Because the University of Maryland Law School refused to accept blacks, his mother had to pawn her engagement and wedding rings so that he could attend Howard Law School. Marshall graduated first in his law school class. In 1935, when he was just 26-years-old and only two years out of law school, he got revenge against the University of Maryland Law School when he persuaded a judge to order the university to admit a black student (there were no separate black law schools in the state at that time).
In 1938, at the age of thirty, Marshall became the NAACP’s chief counsel. Convinced that a direct attack on the Supreme Court’s Plessy v. Ferguson (1896) decision and its doctrine of separate but equal would fail, he initially directed his attention at areas where Southern states made no provision for African Americans, such as the systematic exclusion of blacks from professional schools, juries, and primary elections. Only when he had won these path-breaking cases did he move on to attack segregation outright. Few Americans have done so much to change our nation and to help it live up to the ideals on which it was founded.

In 1961, Marshall became a judge on the Second U.S. Circuit Court of Appeals. In 1965, President Lyndon Johnson appointed him to the post of solicitor general, the government’s chief trial lawyer. Two years later, Marshall became the first African American to serve on the Supreme Court.
When Marshall died in 1993 at the age of 84, his dream of equality and integration had only been partially realized. In that year, 39 years after the Brown decision, two-thirds of African American children attend primarily black schools. A tribute to Marshall at the time of his death underscores his significance: “We make movies about Malcolm X, we get a holiday to honor Dr. Martin Luther King, but every day we live with the legacy of Justice Thurgood Marshall.”
The Significance of World War II and the Cold War
World War II dramatized the glaring contradiction between the American ideal of equal rights and the reality of racial inequality. The Cold War struggle between the Soviet Union and the United States for hearts and minds worldwide underscored that contradiction.
As president, Harry S. Truman struggled to overcome this contradiction.
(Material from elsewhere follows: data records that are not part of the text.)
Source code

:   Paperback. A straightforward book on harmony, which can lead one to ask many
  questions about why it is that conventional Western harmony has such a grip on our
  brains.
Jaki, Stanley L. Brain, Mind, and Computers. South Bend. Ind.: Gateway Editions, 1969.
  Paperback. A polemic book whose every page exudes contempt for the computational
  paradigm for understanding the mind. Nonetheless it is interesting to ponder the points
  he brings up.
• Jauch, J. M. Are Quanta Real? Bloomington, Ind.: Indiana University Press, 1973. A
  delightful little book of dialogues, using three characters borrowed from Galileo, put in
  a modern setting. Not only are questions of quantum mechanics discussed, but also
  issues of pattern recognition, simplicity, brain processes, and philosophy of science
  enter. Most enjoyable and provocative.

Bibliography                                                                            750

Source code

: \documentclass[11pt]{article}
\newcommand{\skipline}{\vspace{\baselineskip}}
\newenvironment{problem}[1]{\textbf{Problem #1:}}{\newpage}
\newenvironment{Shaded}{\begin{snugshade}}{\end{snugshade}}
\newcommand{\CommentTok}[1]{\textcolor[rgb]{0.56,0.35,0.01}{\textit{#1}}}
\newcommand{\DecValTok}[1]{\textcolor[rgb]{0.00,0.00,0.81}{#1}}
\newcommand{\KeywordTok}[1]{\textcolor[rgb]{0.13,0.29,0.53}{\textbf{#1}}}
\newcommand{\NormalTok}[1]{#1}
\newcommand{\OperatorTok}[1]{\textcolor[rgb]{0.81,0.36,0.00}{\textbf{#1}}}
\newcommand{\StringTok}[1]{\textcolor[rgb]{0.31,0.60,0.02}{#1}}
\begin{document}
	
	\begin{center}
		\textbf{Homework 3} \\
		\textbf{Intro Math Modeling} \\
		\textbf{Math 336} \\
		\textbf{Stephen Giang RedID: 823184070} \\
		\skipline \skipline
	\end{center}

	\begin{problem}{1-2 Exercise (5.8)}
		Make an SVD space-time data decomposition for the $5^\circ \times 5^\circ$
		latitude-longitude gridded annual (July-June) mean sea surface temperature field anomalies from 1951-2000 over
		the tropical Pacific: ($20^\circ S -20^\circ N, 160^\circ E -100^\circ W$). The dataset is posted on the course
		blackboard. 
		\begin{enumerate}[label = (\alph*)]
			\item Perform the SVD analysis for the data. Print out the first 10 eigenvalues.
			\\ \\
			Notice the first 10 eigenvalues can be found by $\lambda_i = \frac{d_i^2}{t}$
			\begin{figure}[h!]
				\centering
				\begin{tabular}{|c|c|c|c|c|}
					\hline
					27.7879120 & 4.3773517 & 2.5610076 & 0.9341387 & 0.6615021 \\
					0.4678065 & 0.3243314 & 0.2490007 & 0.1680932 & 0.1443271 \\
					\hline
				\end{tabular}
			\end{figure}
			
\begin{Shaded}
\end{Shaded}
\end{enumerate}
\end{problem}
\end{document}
He named the first African American, William H. Hastie, to the federal bench. He ordered the integration of the armed forces. Almost all of his civil rights proposals, however, including bills to outlaw the poll tax and suppress lynching, were defeated because of opposition from white Southern Democrats.
Simple Justice
In 1849, the Massachusetts’ Supreme Judicial Court ruled that the city of Boston had done nothing improper when it required a five-year-old African American girl, Sarah Robert, to walk past white elementary schools and to attend an all-black segregated school. The court rejected the argument made by her lawyers, the abolitionist and U.S. Senator Charles Sumner and African American attorney Robert Morris, that segregated schooling “brand[s] a whole race with the stigma of inferiority and degradation.”
In 1950, Oliver Brown, a railroad worker, filed suit against the Board of Education in Topeka, Kansas, some 101 years after the Robert’s case. His daughter, eight-year-old Linda, was a third-grader at the all-black Monroe Elementary School. To reach her school, she had to walk half a mile through a railroad switchyard to catch a bus, even though an all-white elementary school was only seven blocks away.

Topeka’s white lawyers argued that Monroe Elementary School was identical architecturally to Topeka’s white schools. And, they noted, that there were more African American teachers than white teachers with Master’s degrees. The schools were separate but equal, they insisted. Brown’s attorney argued that even if the facilities were equal, the very fact of racial discrimination was detrimental to African American children.
Brown was one of eighteen black Topeka parents challenging segregation. At the time that he sued the Topeka school board, similar cases were filed in Delaware, South Carolina, Virginia, and Washington, D.C. In all but the Delaware case, lower courts had ruled that segregation in public schools was permissible as long as the separate facilities were equal. The Supreme Court consolidated the cases.
Thurgood Marshall and the NAACP Legal Defense Fund used sociological evidence to show that segregation harmed black children’s self-esteem. The sociologist Kenneth Clark testified that ten of sixteen black children preferred a white doll to a black doll in a test. Eleven of the children said that the black doll looked “bad.”
On May 17, 1954, a unanimous Supreme Court handed down its decision. It ruled that segregated schools are inherently unequal and unconstitutional. The court stressed that the badge of inferiority stamped on minority children by segregation hindered their full development no matter how equal the facilities. “We conclude that in the field of public education the doctrine of ‘separate but equal’ has no place,” wrote Chief Justice Earl Warren.
A great deal of behind-the-scenes maneuvering took place before the court handed down its decision. The previous chief justice, Fred M. Vinson, was against striking down segregation. His sudden death led Justice Felix Frankfurter to say privately that Vinson’s death was “the first solid piece of evidence I’ve ever had that there really is a God.”
When President Truman was succeeded in early 1953 by President Dwight D. Eisenhower, the court ordered the case to be re-argued and asked the government to file another brief. The Justice Department sided with the African American plaintiffs.
President Eisenhower, who was sympathetic to Southern whites, invited Chief Justice Earl Warren to a White House dinner, where the president told him: “These [Southern whites] are not bad people. All they are concerned about is to see that their sweet little girls are not required to sit in school alongside some big overgrown Negroes.” Nevertheless, the Justice Department sided with the African American plaintiffs.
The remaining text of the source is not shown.